There was always a role for that person in the earliest drafts of the script, and it used to be this older Gypsy guy I knew who lives in the town. But the film kept evolving. At some point during the shooting of the short, one of our cars had been stolen, so we went to get it back. Essentially what they do down there, in that Romani community, is they steal your car and then rent it back to you. It’s not a real theft. It’s more like a kidnapping. We went down there to get the car back. I’d seen this world, and I was like, “OK. This place is unbelievable, I need to see if I can get in here.” I spent a lot of time with the kids playing soccer, getting in that community, and that’s where I met Pio. It turned out that his brothers had been the ones who’d stolen our car.

[Laughs]
It was like I had this shadow. I’d be walking around, this kid with a leather jacket and a cigarette constantly following me. One day—I’ll confess, over a cigarette and a beer—we started talking, and he was like, “So, what’s the deal with this movie thing, what’s going on?” And I was like, “Why don’t we make a movie together and see if you like this whole thing.”

He hustled his way into a role, didn’t he?
He hustled his way into becoming my friend. Four hours with that kid on-set, and he’s done. He’s like, “OK, I’m out of here,” and he just walked away… So we made a short film, and had such a great time working together, I tailored the role in the feature script and added two more scenes because I liked him so much.

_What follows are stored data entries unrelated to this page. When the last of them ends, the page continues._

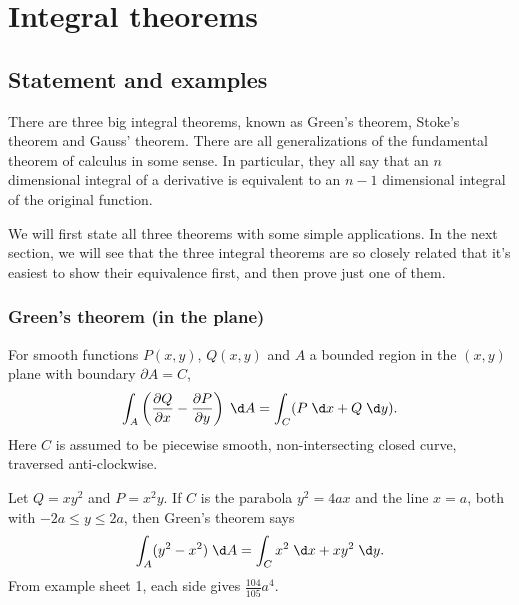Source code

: \documentclass[a4paper]{article}
\begin{document}
\section{Integral theorems}
\subsection{Statement and examples}
There are three big integral theorems, known as Green's theorem, Stoke's theorem and Gauss' theorem. There are all generalizations of the fundamental theorem of calculus in some sense. In particular, they all say that an $n$ dimensional integral of a derivative is equivalent to an $n - 1$ dimensional integral of the original function.

We will first state all three theorems with some simple applications. In the next section, we will see that the three integral theorems are so closely related that it's easiest to show their equivalence first, and then prove just one of them.

\subsubsection{Green's theorem (in the plane)}
\begin{thm}
  For smooth functions $P(x, y)$, $Q(x, y)$ and $A$ a bounded region in the $(x, y)$ plane with boundary $\partial A = C$,
  \[
    \int_A \left(\frac{\partial Q}{\partial x} - \frac{\partial P}{\partial y}\right)\;\d A = \int_C(P\;\d x + Q\;\d y).
  \]
  Here $C$ is assumed to be piecewise smooth, non-intersecting closed curve, traversed anti-clockwise.
\end{thm}

\begin{eg}
  Let $Q = xy^2$ and $P = x^2y$. If $C$ is the parabola $y^2 = 4ax$ and the line $x = a$, both with $-2a \leq y \leq 2a$, then Green's theorem says
  \[
    \int_A (y^2 - x^2)\;\d A = \int_C x^2 \;\d x + xy^2\;\d y.
  \]
  From example sheet 1, each side gives $\frac{104}{105} a^4$.
\end{eg}
\end{document}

Do you want to continue telling stories in a similar cinematic vein, naturalistic and even neo-realist?
Absolutely. Right now I’m writing a feature script for that boy. It’s about him, and about trying to make a couple more films in that universe. A lot of the characters we see in Mediterranea will also come back in this story of the boy. Eventually, there are three things I want to explore down there. It was the immigrant community, now it’s the Romani community, and then the Mafia is very present down there. That will find its way into the second film, and hopefully become a third film.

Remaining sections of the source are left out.